Japan looks to tighten inheritance tax on foreign assets
TOKYO -- Japanese policymakers are proposing an overhaul of the country's inheritance tax, targeting those who shift their wealth abroad to take advantage of a foreign residency loophole.
Japan's inheritance tax does not apply only to the ultra-rich. When someone with a spouse and two children dies, for example, anything the person leaves behind beyond 48 million yen ($461,000) in real estate and other assets is taxed, in principle -- including overseas assets. But the overseas estate is not taxed if that person and the heirs had been living abroad for more than five years.
"Some people move their assets to Singapore or some other place and live abroad for more than five years to avoid the tax," a Tokyo tax accountant said, describing this as a phenomenon among those worth upward of several billion yen.
The Ministry of Finance is studying proposals that would impose inheritance tax on the overseas assets of all Japanese nationals, or at least of those living abroad for fewer than 10 years.
Government and ruling-coalition policymakers also want to change how the estates of foreigners who die while working in Japan are taxed.

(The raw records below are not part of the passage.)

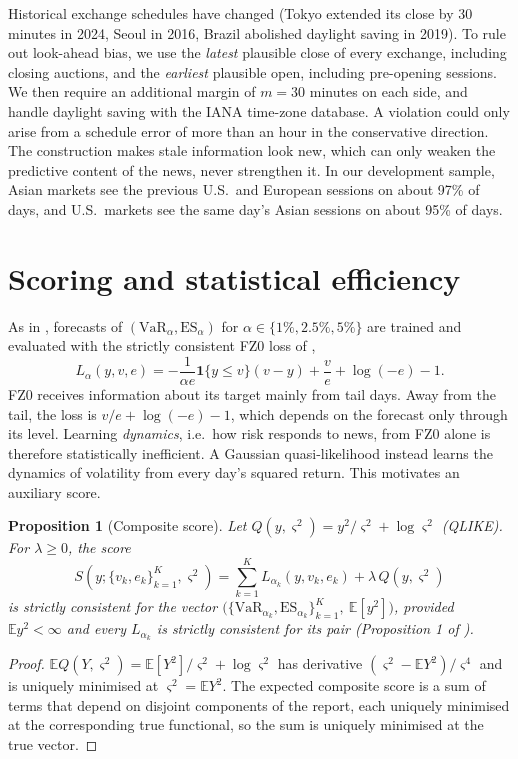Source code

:\documentclass[11pt]{article}
\newtheorem{proposition}{Proposition}
\theoremstyle{remark}
\newcommand{\1}{\mathbf{1}}
\newcommand{\E}{\mathbb{E}}
\newcommand{\VaR}{\mathrm{VaR}}
\newcommand{\ES}{\mathrm{ES}}
\begin{document}
Historical exchange schedules have changed (Tokyo extended its close by 30 minutes in 2024, Seoul in 2016, Brazil abolished daylight saving in 2019). To rule out look-ahead bias, we use the \emph{latest} plausible close of every exchange, including closing auctions, and the \emph{earliest} plausible open, including pre-opening sessions. We then require an additional margin of $m=30$ minutes on each side, and handle daylight saving with the IANA time-zone database. A violation could only arise from a schedule error of more than an hour in the conservative direction. The construction makes stale information look new, which can only weaken the predictive content of the news, never strengthen it. In our development sample, Asian markets see the previous U.S.\ and European sessions on about 97\% of days, and U.S.\ markets see the same day's Asian sessions on about 95\% of days.

\section{Scoring and statistical efficiency}\label{sec:theory}
As in \citet{agrawal2026learning}, forecasts of $(\VaR_\alpha,\ES_\alpha)$ for $\alpha\in\{1\%,2.5\%,5\%\}$ are trained and evaluated with the strictly consistent FZ0 loss of \citet{patton2019dynamic},
\[
L_\alpha(y,v,e)=-\frac{1}{\alpha e}\1\{y\le v\}(v-y)+\frac{v}{e}+\log(-e)-1 .
\]
FZ0 receives information about its target mainly from tail days. Away from the tail, the loss is $v/e+\log(-e)-1$, which depends on the forecast only through its level. Learning \emph{dynamics}, i.e.\ how risk responds to news, from FZ0 alone is therefore statistically inefficient. A Gaussian quasi-likelihood instead learns the dynamics of volatility from every day's squared return. This motivates an auxiliary score.

\begin{proposition}[Composite score]\label{prop:composite}
Let $Q(y,\varsigma^2)=y^2/\varsigma^2+\log\varsigma^2$ (QLIKE). For $\lambda\ge0$, the score
\[
S(y;\{v_k,e_k\}_{k=1}^K,\varsigma^2)=\sum_{k=1}^K L_{\alpha_k}(y,v_k,e_k)+\lambda\,Q(y,\varsigma^2)
\]
is strictly consistent for the vector $\bigl(\{\VaR_{\alpha_k},\ES_{\alpha_k}\}_{k=1}^K,\ \E[y^2]\bigr)$, provided $\E y^2<\infty$ and every $L_{\alpha_k}$ is strictly consistent for its pair (Proposition 1 of \citealp{agrawal2026learning}).
\end{proposition}
\begin{proof}
$\E Q(Y,\varsigma^2)=\E[Y^2]/\varsigma^2+\log\varsigma^2$ has derivative $(\varsigma^2-\E Y^2)/\varsigma^4$ and is uniquely minimised at $\varsigma^2=\E Y^2$. The expected composite score is a sum of terms that depend on disjoint components of the report, each uniquely minimised at the corresponding true functional, so the sum is uniquely minimised at the true vector.
\end{proof}
\end{document}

The current code applies Japan's inheritance tax to all of the foreigners' assets regardless of country. Officials propose narrowing the scope to assets in Japan, except for foreigners who have permanent resident status or have lived in the country for five or more years.
Some highly qualified people are reluctant to work in Japan because of its inheritance tax, said a person with the American Chamber of Commerce in Japan. With more of Japan's big corporations hiring foreign executives, the business community has voiced similar concerns. The U.S. and the U.K. do not apply inheritance tax to the overseas assets of people working there temporarily.
The ruling Liberal Democratic Party's tax policy commission will discuss these proposed changes with a view to including them in a plan for fiscal 2017 tax code revisions.